The client-server model, where the clients on endpoints send event logs to a centralized server for processing and storage.

Microservices Pattern

Using an API to handle the data access, each api endepoint is responsible for a specific aspect. This will make updating and maintenance easier by isolating the frontend, server, client, and api components.

Producer Consumer Pattern

Any component that needs to handle the input -> output of data asyncronously will benefit from using threads to break up tasks for efficiency of time and/or memory.

Event Sourcing Pattern

For flexible, real-time data handling, this pattern can be beneficial to stream and store log data continuously.

back to top


Component Descriptions

Web Front-End Component

The web frontend will provide the user registration, account login, and distribution interface for the following:

  • TLS certificates and their private keys

  • ability to copy their OTP (important because message key is not preserved)

  • software binary distribution.

  • quick glance of existing log sources (not the log data itself)

  • The instance IP and port connected to their account

The web frontend will also house the user documentation. See (documentation)[#documentation-component] section.

Web Front-End Repository

Client Component

The client will consist of a GUI (default) that prompts the user to provide either their OTP or user/pass. Once authenticated, the user will have full visibility of log data. The user will be able to interact with each log source, download log data from the central server, and add/remove log sources.

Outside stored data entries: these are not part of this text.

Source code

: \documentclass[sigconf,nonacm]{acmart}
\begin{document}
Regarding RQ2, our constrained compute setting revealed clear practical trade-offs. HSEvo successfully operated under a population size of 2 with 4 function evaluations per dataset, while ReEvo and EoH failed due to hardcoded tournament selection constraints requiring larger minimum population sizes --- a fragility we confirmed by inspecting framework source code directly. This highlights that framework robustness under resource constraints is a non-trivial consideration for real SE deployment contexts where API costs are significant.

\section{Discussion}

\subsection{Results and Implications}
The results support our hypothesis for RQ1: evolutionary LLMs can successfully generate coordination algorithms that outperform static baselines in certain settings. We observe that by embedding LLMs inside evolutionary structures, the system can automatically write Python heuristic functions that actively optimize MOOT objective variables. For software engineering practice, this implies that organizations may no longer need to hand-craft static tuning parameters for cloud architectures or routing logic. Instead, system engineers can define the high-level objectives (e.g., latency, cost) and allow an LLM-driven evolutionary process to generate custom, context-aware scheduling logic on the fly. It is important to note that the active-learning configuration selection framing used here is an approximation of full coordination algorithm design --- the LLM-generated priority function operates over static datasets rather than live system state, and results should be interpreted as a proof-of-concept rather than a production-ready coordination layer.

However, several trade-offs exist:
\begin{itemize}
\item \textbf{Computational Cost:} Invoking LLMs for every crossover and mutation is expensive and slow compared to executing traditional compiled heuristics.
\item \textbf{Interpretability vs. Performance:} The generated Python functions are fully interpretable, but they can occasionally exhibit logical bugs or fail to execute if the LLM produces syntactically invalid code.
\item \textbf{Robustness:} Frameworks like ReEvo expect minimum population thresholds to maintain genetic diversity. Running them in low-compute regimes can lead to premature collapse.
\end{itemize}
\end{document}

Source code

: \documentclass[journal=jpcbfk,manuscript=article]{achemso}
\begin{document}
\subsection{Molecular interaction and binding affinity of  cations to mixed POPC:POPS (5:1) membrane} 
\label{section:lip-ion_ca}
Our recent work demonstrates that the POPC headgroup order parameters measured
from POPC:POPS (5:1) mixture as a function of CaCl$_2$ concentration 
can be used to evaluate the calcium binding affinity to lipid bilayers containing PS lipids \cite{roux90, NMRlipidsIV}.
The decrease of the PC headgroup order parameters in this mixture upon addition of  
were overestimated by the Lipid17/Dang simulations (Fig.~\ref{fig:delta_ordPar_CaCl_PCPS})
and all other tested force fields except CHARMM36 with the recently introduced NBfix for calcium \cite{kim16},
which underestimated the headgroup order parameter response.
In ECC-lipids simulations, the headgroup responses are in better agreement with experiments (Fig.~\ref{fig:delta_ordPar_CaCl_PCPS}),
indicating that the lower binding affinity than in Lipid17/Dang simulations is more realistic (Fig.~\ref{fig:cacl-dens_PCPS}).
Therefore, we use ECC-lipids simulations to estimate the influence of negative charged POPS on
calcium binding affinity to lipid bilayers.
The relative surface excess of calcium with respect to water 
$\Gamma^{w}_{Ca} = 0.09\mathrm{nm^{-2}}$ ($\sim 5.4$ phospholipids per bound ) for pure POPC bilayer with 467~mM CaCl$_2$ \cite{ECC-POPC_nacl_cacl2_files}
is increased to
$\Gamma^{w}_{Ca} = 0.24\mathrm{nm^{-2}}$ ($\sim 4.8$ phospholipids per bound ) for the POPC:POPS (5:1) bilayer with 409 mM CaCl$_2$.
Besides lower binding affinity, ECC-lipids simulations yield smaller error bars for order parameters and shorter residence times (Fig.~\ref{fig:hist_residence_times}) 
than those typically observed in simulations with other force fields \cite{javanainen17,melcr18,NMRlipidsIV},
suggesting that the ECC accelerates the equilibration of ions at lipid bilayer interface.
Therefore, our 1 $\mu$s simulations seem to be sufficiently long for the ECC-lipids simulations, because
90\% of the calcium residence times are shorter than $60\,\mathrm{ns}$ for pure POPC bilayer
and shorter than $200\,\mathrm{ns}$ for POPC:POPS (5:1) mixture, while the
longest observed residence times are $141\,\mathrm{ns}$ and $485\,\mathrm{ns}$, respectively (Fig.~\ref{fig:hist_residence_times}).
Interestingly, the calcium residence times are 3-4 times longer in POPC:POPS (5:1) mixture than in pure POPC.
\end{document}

While the default frontend will be a GUI, the user has the option of running the software from a command-line interface.

In either case, the client frontend will use the same functionality to accomplish the tasks.

From either the GUI or command-line interface, the user will provide configuration file that contains a path (or paths) to the log sources, the format of the log for each of the supplied paths, a destination IP/port, and the certificate and private key information they were supplied from the web interface.

Client Repository

API Component

This component of the product will handle all the requests from the client, and on behalf of the client, including:

  • account creation/deletion/authentication

  • software distribution

  • certificate download

  • certificate revokation/renewal

  • Single OTP message key issuance

  • user list retrieval (server only)

  • instance configuration

These api endpoints must also be protected. The server component must be the only entity that is allowed to revoke and renew certificates, issue OTPs, and retrieve a list of existing users.

Taking actions on behalf of the user requires that the client verify themselves with a OTP or user/pass combination. When the endpoint receives the request, the corresponding database tables are updated with the new certificate and private key information generated by the server. The database tables are encrypted by the user’s public key. This is important - Clients are not allowed to generate their own certificates or private keys. The private keys issued to the user will never be preserved on the server. The user will be responsible for keeping their credentials in a safe location.

Each client should be able to access account information by providing api verification tokens.

Example Endpoints:

  • /users

    • returns list of users (server access only)

  • /revoke/user

    • revokes the certificate on behalf of the user.

  • /renew/user

    • renews the certificate on behalf of the user

  • /issue

    • user receives a message key to initiate their TOTP in their authenticator application. The message key is not preserved and the secret key is shared between the client authenticator app and the uuid-secret table

  • /config

    • post request the passes a json object containing the items in the configuration file.

API Repository

Server Component

Considering that the central server will be a destination for many users, it is important that this component of the project can scale in the future. For now, during beta testing, the server should be able to create isolated instances for each user that is generating incoming logs.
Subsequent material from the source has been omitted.